Food and drinks giant PepsiCo says it has suspended sourcing palm oil from Indonesia's second largest supplier, AAL, which has been accused of environmental and human rights violations.
According to an investigation by Friends of the Earth, palm oil producer Astra Agro Lestari (AAL) forcibly took communities’ land without consent across Indonesia, criminalised growers, and illegally occupied Indonesia’s protected forest zone.
In response to the allegations, PepsiCo, which owns brands including Pepsi and Walkers, said it had suspended sourcing from five mills thought to be linked to AAL.
The move follows the likes of Hershey’s, Nestle, and Procter & Gamble – which all cut ties with the supplier in November last year.
AAL is the second largest palm oil supplier in Indonesia, which is the biggest palm oil producing country in the world. Friends of the Earth claimed that consumer goods giants Mondelez, Kellogg’s and Unilever have continued to use AAL’s palm oil in their supply chains.
Friends of the Earth US senior forests and lands campaigner, Gaurav Madan, said: “It’s unacceptable for the world’s leading brands to pay lip service to sustainability while continuing to source conflict palm oil from AAL and other destructive suppliers.

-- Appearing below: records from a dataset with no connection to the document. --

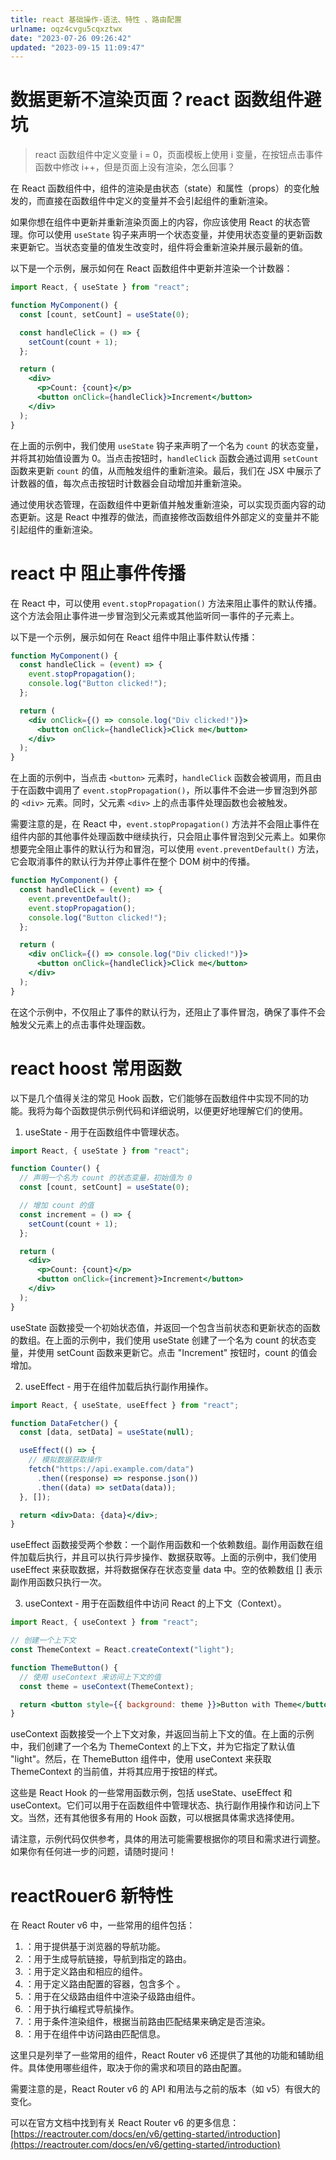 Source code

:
 ```yaml
---
title: react 基础操作-语法、特性 、路由配置
urlname: oqz4cvgu5cqxztwx
date: "2023-07-26 09:26:42"
updated: "2023-09-15 11:09:47"
---
```


# 数据更新不渲染页面？react 函数组件避坑

> react 函数组件中定义变量 i = 0，页面模板上使用 i 变量，在按钮点击事件函数中修改 i++，但是页面上没有渲染，怎么回事？

在 React 函数组件中，组件的渲染是由状态（state）和属性（props）的变化触发的，而直接在函数组件中定义的变量并不会引起组件的重新渲染。

如果你想在组件中更新并重新渲染页面上的内容，你应该使用 React 的状态管理。你可以使用 `useState` 钩子来声明一个状态变量，并使用状态变量的更新函数来更新它。当状态变量的值发生改变时，组件将会重新渲染并展示最新的值。

以下是一个示例，展示如何在 React 函数组件中更新并渲染一个计数器：

```jsx
import React, { useState } from "react";

function MyComponent() {
  const [count, setCount] = useState(0);

  const handleClick = () => {
    setCount(count + 1);
  };

  return (
    <div>
      <p>Count: {count}</p>
      <button onClick={handleClick}>Increment</button>
    </div>
  );
}
```

在上面的示例中，我们使用 `useState` 钩子来声明了一个名为 `count` 的状态变量，并将其初始值设置为 0。当点击按钮时，`handleClick` 函数会通过调用 `setCount` 函数来更新 `count` 的值，从而触发组件的重新渲染。最后，我们在 JSX 中展示了计数器的值，每次点击按钮时计数器会自动增加并重新渲染。

通过使用状态管理，在函数组件中更新值并触发重新渲染，可以实现页面内容的动态更新。这是 React 中推荐的做法，而直接修改函数组件外部定义的变量并不能引起组件的重新渲染。

# react 中 阻止事件传播

在 React 中，可以使用 `event.stopPropagation()` 方法来阻止事件的默认传播。这个方法会阻止事件进一步冒泡到父元素或其他监听同一事件的子元素上。

以下是一个示例，展示如何在 React 组件中阻止事件默认传播：

```jsx
function MyComponent() {
  const handleClick = (event) => {
    event.stopPropagation();
    console.log("Button clicked!");
  };

  return (
    <div onClick={() => console.log("Div clicked!")}>
      <button onClick={handleClick}>Click me</button>
    </div>
  );
}
```

在上面的示例中，当点击 `<button>` 元素时，`handleClick` 函数会被调用，而且由于在函数中调用了 `event.stopPropagation()`，所以事件不会进一步冒泡到外部的 `<div>` 元素。同时，父元素 `<div>` 上的点击事件处理函数也会被触发。

需要注意的是，在 React 中，`event.stopPropagation()` 方法并不会阻止事件在组件内部的其他事件处理函数中继续执行，只会阻止事件冒泡到父元素上。如果你想要完全阻止事件的默认行为和冒泡，可以使用 `event.preventDefault()` 方法，它会取消事件的默认行为并停止事件在整个 DOM 树中的传播。

```jsx
function MyComponent() {
  const handleClick = (event) => {
    event.preventDefault();
    event.stopPropagation();
    console.log("Button clicked!");
  };

  return (
    <div onClick={() => console.log("Div clicked!")}>
      <button onClick={handleClick}>Click me</button>
    </div>
  );
}
```

在这个示例中，不仅阻止了事件的默认行为，还阻止了事件冒泡，确保了事件不会触发父元素上的点击事件处理函数。

# react hoost 常用函数

以下是几个值得关注的常见 Hook 函数，它们能够在函数组件中实现不同的功能。我将为每个函数提供示例代码和详细说明，以便更好地理解它们的使用。

1. useState - 用于在函数组件中管理状态。

```jsx
import React, { useState } from "react";

function Counter() {
  // 声明一个名为 count 的状态变量，初始值为 0
  const [count, setCount] = useState(0);

  // 增加 count 的值
  const increment = () => {
    setCount(count + 1);
  };

  return (
    <div>
      <p>Count: {count}</p>
      <button onClick={increment}>Increment</button>
    </div>
  );
}
```

useState 函数接受一个初始状态值，并返回一个包含当前状态和更新状态的函数的数组。在上面的示例中，我们使用 useState 创建了一个名为 count 的状态变量，并使用 setCount 函数来更新它。点击 "Increment" 按钮时，count 的值会增加。

2. useEffect - 用于在组件加载后执行副作用操作。

```jsx
import React, { useState, useEffect } from "react";

function DataFetcher() {
  const [data, setData] = useState(null);

  useEffect(() => {
    // 模拟数据获取操作
    fetch("https://api.example.com/data")
      .then((response) => response.json())
      .then((data) => setData(data));
  }, []);

  return <div>Data: {data}</div>;
}
```

useEffect 函数接受两个参数：一个副作用函数和一个依赖数组。副作用函数在组件加载后执行，并且可以执行异步操作、数据获取等。上面的示例中，我们使用 useEffect 来获取数据，并将数据保存在状态变量 data 中。空的依赖数组 [] 表示副作用函数只执行一次。

3. useContext - 用于在函数组件中访问 React 的上下文（Context）。

```jsx
import React, { useContext } from "react";

// 创建一个上下文
const ThemeContext = React.createContext("light");

function ThemeButton() {
  // 使用 useContext 来访问上下文的值
  const theme = useContext(ThemeContext);

  return <button style={{ background: theme }}>Button with Theme</button>;
}
```

useContext 函数接受一个上下文对象，并返回当前上下文的值。在上面的示例中，我们创建了一个名为 ThemeContext 的上下文，并为它指定了默认值 "light"。然后，在 ThemeButton 组件中，使用 useContext 来获取 ThemeContext 的当前值，并将其应用于按钮的样式。

这些是 React Hook 的一些常用函数示例，包括 useState、useEffect 和 useContext。它们可以用于在函数组件中管理状态、执行副作用操作和访问上下文。当然，还有其他很多有用的 Hook 函数，可以根据具体需求选择使用。

请注意，示例代码仅供参考，具体的用法可能需要根据你的项目和需求进行调整。如果你有任何进一步的问题，请随时提问！

# reactRouer6 新特性

在 React Router v6 中，一些常用的组件包括：

1. <BrowserRouter>：用于提供基于浏览器的导航功能。
2. <Link>：用于生成导航链接，导航到指定的路由。
3. <Route>：用于定义路由和相应的组件。
4. <Routes>：用于定义路由配置的容器，包含多个 <Route>。
5. <Outlet>：用于在父级路由组件中渲染子级路由组件。
6. <Navigate>：用于执行编程式导航操作。
7. <Match>：用于条件渲染组件，根据当前路由匹配结果来确定是否渲染。
8. <UseMatch>：用于在组件中访问路由匹配信息。

这里只是列举了一些常用的组件，React Router v6 还提供了其他的功能和辅助组件。具体使用哪些组件，取决于你的需求和项目的路由配置。

需要注意的是，React Router v6 的 API 和用法与之前的版本（如 v5）有很大的变化。

可以在官方文档中找到有关 React Router v6 的更多信息：[https://reactrouter.com/docs/en/v6/getting-started/introduction](https://reactrouter.com/docs/en/v6/getting-started/introduction)

#
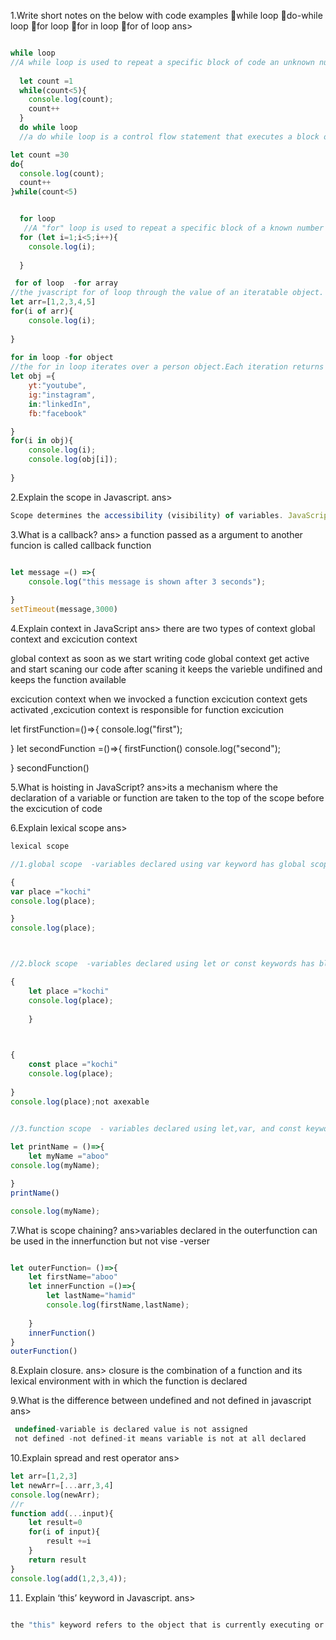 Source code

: 1.Write short notes on the below with code examples 
while loop 
do-while loop
 for loop
  for in loop 
  for of loop
ans>
```js

while loop 
//A while loop is used to repeat a specific block of code an unknown number of times , until a condition is met.
  
  let count =1
  while(count<5){
    console.log(count);
    count++
  }
  do while loop
  //a do while loop is a control flow statement that executes a block of code and then either repeats the block or exits the loop depending on a given boolean condition.

let count =30
do{
  console.log(count);
  count++
}while(count<5)


  for loop
   //A "for" loop is used to repeat a specific block of a known number of times.
  for (let i=1;i<5;i++){
    console.log(i);
    
  }

 for of loop  -for array
//the jvascript for of loop through the value of an iteratable object.
let arr=[1,2,3,4,5]
for(i of arr){
    console.log(i);
    
}
    
for in loop -for object
//the for in loop iterates over a person object.Each iteration returns a key (x) the key is used to access the value of the key.
let obj ={
    yt:"youtube",
    ig:"instagram",
    in:"linkedIn",
    fb:"facebook"

}
for(i in obj){
    console.log(i);
    console.log(obj[i]);
       
}


```
2.Explain the scope in Javascript.
ans>
```js
Scope determines the accessibility (visibility) of variables. JavaScript variables have 3 types of scope: Block scope; Function scope; Global scope. Block Scope.

```
3.What is a callback?
ans> a function passed as a argument to  another funcion is called callback function

```js

let message =() =>{
    console.log("this message is shown after 3 seconds");
    
}
setTimeout(message,3000)


```
4.Explain context in JavaScript 
ans>
there are two types of context global context and excicution context 

global context
as soon as we start writing code global context get active and start scaning our code
after scaning it keeps the varieble undifined and keeps the function available 


excicution context
when we invocked a function excicution context gets activated ,excicution context is responsible for function excicution 

let firstFunction=()=>{
    console.log("first");
    
}
let secondFunction =()=>{
    firstFunction()
    console.log("second");
    
}
secondFunction()

5.What is hoisting in JavaScript?
ans>its a mechanism where the declaration of a variable or function are taken to the top of the scope before the excicution of code 

6.Explain lexical scope 
ans>
```js
lexical scope

//1.global scope  -variables declared using var keyword has global scope

{
var place ="kochi"
console.log(place);

}
console.log(place);



//2.block scope  -variables declared using let or const keywords has blck scope ,that means variables declared using let or const keyword inside the block (kerly brases) are axest only inside the block not from out side the block

{
    let place ="kochi"
    console.log(place);
    
    }


    
{
    const place ="kochi"
    console.log(place);
    
}
console.log(place);not axexable

  
//3.function scope  - variables declared using let,var, and const keyword has funcion scope ,means it does not axexable out side function 

let printName = ()=>{
    let myName ="aboo"
console.log(myName);

}
printName()

console.log(myName);

```
7.What is scope chaining?
ans>variables declared in the outerfunction can be used in the innerfunction but not vise -verser
```js

let outerFunction= ()=>{
    let firstName="aboo"
    let innerFunction =()=>{
        let lastName="hamid"
        console.log(firstName,lastName);
        
    }
    innerFunction()
}
outerFunction()

```
8.Explain closure. 
ans> closure is the combination of a function and its lexical environment with in which the function is declared 

9.What is the difference between undefined and not defined in javascript
ans>
```js
 undefined-variable is declared value is not assigned
 not defined -not defined-it means variable is not at all declared

```
10.Explain spread and rest operator
ans>
```js
let arr=[1,2,3]
let newArr=[...arr,3,4]
console.log(newArr);
//r
function add(...input){
    let result=0
    for(i of input){
        result +=i
    }
    return result
}
console.log(add(1,2,3,4));


```
11. Explain ‘this’ keyword in Javascript.
ans>
```js

the "this" keyword refers to the object that is currently executing or calling the function,it is a way to access and manipulate the properties and method of the object called the function

```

“They must immediately catalyse a just transition away from industrial agribusiness, which is abetting deforestation, land grabbing, and an epidemic of violence against indigenous peoples and frontline communities. If companies and investors want to be on the right side of history, they should suspend all business with AAL.”
PepsiCo told Supply Management it is engaging with its suppliers that source from AAL, and has asked them to suspend buying from mills identified as having potential links to the allegations.
The Indonesian Forum for Environment campaigner, Uli Arta Siagian, said AAL should now provide compensation for loss of livelihoods, clear the names of those who have been “unjustly criminalised", and issue an apology for the alleged abuses.
Arta Siagian said: “Consumer goods companies continue to make billions of dollars of profits sourcing palm oil from companies that terrorise farmers and communities. They must use their global platforms and brand recognition to demand AAL remedies the harm it’s done.”
Responding to Friends of the Earth’s accusations, a spokesperson for AAL said: “We acknowledge we need to do more. We will work intensively with multi-stakeholders – especially the relevant government agencies and community representatives – to resolve any remaining issues.
“We are also open to further discussion and collaborations with third parties to arrive at mutually agreeable solutions to these and any other matters.”